> **Aim of the exercise**
Would you work out how many lines below include the word "forward"? Only that number is wanted.

━━━━━ Information given ━━━━━

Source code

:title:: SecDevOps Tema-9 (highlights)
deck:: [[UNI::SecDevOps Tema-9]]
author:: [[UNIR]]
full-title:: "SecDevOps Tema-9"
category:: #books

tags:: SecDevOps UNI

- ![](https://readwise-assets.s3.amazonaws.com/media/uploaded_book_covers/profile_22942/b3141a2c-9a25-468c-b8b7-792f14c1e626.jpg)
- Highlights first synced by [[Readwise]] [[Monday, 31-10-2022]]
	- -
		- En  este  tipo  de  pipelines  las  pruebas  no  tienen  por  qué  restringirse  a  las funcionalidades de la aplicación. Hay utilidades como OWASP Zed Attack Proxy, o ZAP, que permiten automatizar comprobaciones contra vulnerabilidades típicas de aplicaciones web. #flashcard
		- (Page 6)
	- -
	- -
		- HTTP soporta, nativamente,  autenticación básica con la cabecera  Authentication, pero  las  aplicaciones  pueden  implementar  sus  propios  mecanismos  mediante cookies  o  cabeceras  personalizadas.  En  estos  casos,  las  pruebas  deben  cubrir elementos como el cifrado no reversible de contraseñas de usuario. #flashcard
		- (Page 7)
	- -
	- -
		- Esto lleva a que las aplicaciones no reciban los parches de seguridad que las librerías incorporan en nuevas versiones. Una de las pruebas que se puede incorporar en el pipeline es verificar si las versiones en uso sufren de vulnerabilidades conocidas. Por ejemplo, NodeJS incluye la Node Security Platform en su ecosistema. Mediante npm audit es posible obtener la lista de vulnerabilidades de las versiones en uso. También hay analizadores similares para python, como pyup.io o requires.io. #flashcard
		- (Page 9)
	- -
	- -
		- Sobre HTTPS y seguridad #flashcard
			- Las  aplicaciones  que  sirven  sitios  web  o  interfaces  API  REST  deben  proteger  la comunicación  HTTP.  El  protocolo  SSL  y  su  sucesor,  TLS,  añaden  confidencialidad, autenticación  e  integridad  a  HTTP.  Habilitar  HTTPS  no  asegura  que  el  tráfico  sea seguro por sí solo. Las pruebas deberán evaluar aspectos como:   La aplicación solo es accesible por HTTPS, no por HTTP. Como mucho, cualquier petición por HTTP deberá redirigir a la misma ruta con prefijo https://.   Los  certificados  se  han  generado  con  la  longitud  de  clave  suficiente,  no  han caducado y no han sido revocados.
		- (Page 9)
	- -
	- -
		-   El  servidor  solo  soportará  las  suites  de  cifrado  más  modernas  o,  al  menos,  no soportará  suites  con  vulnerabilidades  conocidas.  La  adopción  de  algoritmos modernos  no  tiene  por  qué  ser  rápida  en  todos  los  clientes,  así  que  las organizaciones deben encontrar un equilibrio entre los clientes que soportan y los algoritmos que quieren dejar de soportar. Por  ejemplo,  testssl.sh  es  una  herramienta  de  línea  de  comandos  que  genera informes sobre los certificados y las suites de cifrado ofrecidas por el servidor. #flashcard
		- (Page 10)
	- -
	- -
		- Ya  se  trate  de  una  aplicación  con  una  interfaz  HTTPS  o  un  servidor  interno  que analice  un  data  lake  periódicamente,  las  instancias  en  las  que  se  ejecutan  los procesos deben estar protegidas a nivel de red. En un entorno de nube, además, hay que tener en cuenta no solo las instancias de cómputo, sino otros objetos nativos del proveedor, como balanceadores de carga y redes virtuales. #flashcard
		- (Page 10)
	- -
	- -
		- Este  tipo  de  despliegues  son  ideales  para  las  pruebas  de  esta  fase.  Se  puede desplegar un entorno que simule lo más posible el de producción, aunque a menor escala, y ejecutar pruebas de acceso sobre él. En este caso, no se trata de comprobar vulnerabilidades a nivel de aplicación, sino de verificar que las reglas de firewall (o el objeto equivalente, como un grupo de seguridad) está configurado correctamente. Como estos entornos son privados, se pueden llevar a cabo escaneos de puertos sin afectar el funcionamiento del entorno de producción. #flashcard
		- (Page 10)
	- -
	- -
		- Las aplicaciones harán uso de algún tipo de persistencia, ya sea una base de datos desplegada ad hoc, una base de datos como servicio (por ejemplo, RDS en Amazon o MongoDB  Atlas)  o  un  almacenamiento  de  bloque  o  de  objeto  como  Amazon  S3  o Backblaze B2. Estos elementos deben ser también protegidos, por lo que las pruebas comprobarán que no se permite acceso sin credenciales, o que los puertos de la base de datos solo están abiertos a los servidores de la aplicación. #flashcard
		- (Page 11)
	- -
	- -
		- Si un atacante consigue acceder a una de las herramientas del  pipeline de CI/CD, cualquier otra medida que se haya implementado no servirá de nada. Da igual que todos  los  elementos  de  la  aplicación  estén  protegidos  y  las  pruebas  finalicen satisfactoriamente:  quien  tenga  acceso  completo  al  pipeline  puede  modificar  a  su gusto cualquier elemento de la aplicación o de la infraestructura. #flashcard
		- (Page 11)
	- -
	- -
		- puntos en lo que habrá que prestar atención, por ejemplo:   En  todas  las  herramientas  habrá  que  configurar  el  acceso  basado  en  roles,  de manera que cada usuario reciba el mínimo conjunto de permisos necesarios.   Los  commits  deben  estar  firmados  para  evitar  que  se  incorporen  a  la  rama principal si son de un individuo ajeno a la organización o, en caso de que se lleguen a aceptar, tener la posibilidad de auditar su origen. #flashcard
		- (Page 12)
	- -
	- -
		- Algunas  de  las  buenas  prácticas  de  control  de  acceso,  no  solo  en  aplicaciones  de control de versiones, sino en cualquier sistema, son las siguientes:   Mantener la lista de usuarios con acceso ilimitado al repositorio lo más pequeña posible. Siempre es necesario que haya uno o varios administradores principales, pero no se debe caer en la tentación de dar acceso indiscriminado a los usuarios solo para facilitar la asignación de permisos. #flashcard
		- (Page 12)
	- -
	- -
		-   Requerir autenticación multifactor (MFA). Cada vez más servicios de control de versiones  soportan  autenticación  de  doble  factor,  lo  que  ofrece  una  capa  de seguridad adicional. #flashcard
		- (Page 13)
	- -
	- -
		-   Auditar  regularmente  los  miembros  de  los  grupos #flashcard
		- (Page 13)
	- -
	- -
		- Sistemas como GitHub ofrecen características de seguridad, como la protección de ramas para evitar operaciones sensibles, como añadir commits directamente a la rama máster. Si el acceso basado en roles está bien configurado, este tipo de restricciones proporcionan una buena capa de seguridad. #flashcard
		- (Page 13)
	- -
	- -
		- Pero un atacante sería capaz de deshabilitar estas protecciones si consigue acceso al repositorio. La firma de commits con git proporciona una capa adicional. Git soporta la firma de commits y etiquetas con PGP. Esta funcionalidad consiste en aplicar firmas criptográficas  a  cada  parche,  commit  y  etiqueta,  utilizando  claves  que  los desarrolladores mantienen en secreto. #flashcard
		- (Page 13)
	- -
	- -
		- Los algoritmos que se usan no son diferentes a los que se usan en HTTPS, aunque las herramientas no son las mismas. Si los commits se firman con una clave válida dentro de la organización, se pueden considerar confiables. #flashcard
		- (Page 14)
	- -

━━━━━
━━━━━ Information given ━━━━━

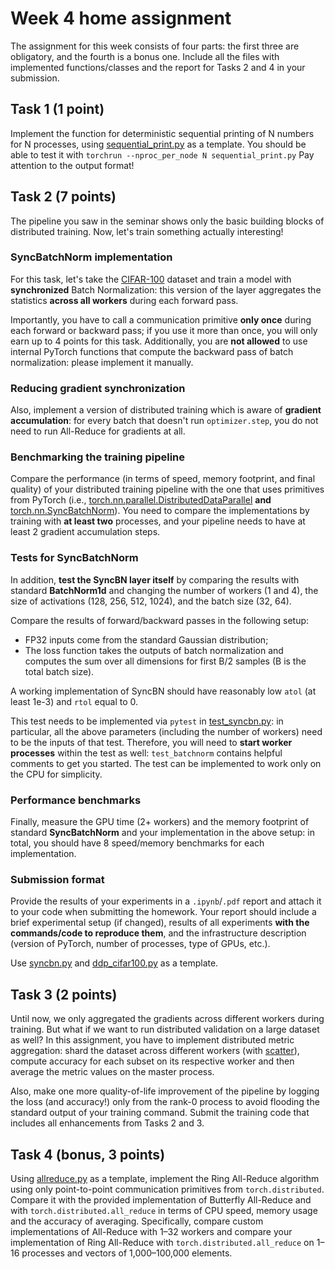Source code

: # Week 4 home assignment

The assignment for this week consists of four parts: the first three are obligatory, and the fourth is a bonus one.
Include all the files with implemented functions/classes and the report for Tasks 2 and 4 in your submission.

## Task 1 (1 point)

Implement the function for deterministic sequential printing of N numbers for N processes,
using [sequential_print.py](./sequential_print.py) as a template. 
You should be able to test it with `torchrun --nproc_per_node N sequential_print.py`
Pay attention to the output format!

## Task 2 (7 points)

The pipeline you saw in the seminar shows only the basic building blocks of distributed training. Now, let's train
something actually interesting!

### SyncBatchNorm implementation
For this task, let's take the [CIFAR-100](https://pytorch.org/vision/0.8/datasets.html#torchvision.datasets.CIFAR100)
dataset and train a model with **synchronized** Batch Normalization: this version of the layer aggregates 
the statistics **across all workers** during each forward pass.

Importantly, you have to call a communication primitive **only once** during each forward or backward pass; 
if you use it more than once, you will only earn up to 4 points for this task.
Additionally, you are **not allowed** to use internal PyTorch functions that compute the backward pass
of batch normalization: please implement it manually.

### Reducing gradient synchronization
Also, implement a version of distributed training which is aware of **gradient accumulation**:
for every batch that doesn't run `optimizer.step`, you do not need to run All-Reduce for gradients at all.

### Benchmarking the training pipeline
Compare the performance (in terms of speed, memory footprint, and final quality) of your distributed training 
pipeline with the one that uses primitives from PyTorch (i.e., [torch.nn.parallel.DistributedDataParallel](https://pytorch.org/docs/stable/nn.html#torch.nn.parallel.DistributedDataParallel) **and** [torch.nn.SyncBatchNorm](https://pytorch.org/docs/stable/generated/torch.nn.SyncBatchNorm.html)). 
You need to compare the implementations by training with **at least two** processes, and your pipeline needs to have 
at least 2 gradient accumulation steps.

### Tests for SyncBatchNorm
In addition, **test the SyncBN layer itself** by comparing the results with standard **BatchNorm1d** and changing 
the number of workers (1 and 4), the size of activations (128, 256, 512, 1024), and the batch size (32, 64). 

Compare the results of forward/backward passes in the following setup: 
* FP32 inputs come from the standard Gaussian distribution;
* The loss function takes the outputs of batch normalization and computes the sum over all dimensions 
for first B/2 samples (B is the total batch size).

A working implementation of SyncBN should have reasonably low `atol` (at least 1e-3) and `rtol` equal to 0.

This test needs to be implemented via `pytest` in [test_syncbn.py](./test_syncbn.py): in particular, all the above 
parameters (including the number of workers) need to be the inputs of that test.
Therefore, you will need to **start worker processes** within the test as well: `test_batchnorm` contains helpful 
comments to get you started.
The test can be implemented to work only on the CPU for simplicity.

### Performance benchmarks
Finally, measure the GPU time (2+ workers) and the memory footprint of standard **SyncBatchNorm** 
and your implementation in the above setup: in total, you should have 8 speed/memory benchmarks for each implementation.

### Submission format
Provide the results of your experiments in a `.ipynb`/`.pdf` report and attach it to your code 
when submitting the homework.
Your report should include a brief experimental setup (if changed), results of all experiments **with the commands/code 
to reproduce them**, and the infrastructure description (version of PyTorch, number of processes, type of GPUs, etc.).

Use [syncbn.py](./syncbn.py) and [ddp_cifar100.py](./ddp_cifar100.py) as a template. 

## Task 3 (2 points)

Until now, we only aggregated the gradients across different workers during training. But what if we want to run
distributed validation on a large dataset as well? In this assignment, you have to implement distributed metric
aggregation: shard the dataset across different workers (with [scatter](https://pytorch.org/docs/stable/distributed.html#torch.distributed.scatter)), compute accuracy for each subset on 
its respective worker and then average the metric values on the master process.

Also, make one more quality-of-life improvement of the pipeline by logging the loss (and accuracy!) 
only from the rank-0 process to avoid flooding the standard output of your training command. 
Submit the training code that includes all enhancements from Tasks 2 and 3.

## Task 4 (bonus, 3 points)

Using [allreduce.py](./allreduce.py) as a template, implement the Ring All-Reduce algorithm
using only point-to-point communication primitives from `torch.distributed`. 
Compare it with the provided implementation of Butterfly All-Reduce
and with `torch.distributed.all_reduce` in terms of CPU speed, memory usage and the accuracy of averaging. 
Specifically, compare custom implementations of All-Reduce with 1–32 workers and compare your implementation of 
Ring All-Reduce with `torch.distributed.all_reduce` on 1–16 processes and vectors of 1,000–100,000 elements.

━━━━━

> **Written answer**
3